Version 2 of THP

Updated 2005-11-26 00:08:44

CAU 25-Nov-2005: I finally got around to putting this page together. Something I've been meaning to do for at least 6 months.

THP is a way of embedding Tcl into HTML.

The requirements were quite straight forward. Some features are fairly obvious, others less so:

  • PHP, ASP and the like all allow the web developer to embed code directly into the markup language. I wanted to be able this with my preferred scripting language - Tcl.
  • I wanted to ensure that only complete commands were executed so simply using eval was out.
  • I wanted to be able to embed bits of HTML inside the code directly such as
 <%tcl while {$i<10} { %><B>Repeated line</B><BR><%tcl } %>
  • I wanted to be able to include other files by preparsing them (or pre-interpreting).
  • I wished to make the code as neat and fast as I could without making it unreadable (not sure if I've achieved either, you be the judge).
  • The code should be platform, server and client independent.
  • Using THP must be very easy.

Why THP? Well, it's a play on the PHP name - (T)cl (H)ypertext (P)reprocessor

I've been using THP now for a little while, tweaking where necessary, and think that it generally fits what it was supposed to do.

THP has been tested on:

  • Linux with Apache using both the standard interpreter (tclsh) and tclkit.
  • Windows XP/Server2003 with Tclhttpd using and IIS using tclsh and tclkit.
  • Windows XP/Server2003 with IIS and THP wrapped as a starpack.

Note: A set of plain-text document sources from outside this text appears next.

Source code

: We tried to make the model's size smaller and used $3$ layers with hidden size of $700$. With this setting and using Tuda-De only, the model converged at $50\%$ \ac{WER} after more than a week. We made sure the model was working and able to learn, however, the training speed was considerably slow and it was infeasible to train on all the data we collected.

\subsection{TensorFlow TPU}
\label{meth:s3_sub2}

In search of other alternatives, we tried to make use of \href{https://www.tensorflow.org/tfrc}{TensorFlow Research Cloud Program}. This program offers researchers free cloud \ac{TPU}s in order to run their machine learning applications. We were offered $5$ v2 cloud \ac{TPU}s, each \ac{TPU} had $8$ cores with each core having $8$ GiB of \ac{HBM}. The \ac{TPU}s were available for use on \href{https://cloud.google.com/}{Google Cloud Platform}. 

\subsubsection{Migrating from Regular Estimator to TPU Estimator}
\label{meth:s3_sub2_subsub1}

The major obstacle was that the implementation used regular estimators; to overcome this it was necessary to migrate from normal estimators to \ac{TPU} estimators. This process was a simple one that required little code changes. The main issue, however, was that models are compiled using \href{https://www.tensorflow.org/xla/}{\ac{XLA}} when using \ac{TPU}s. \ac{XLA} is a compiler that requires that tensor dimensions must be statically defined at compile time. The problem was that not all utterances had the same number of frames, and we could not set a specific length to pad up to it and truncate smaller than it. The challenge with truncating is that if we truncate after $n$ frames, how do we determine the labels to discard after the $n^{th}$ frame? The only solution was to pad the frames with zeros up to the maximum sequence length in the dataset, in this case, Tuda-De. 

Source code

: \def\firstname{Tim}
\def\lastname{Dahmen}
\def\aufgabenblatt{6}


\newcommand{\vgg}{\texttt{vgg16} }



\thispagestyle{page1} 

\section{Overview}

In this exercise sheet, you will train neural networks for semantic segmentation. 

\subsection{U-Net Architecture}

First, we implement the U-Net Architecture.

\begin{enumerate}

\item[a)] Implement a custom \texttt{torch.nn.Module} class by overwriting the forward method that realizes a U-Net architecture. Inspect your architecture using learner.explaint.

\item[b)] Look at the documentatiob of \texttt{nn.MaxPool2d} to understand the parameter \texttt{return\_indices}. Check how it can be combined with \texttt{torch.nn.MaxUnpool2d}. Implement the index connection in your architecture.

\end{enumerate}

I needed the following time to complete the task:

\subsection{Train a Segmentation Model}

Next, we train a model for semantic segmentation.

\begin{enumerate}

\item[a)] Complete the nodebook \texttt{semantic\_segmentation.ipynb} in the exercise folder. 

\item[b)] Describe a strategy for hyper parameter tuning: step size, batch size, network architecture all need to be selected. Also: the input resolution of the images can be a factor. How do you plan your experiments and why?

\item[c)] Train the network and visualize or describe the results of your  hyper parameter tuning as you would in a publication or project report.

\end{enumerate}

I had some fun putting the starpack version together and figuring out IIS for the first time. Getting THP working with Tclhttpd outside of the cgi-bin directory was a challenge too, but it works a treat! ...more details to follow.

THP evaluates everything in an interp before returning any resulting HTML to the client. I've aliased the "puts" command to give more control (THP can be used in debug mode on the command line using filenames as arguments) and it removes the need to use "puts -nonewline" frequently. There's also an "include" command which is more flexible than "source" or "open" to include the contents of anthother script or text file at that point in the markup.

THP also reads a file named .thprc (or thp.ini on windows platforms) and interprets this before anything else, allowing the developer to set variables or redirects quite easily.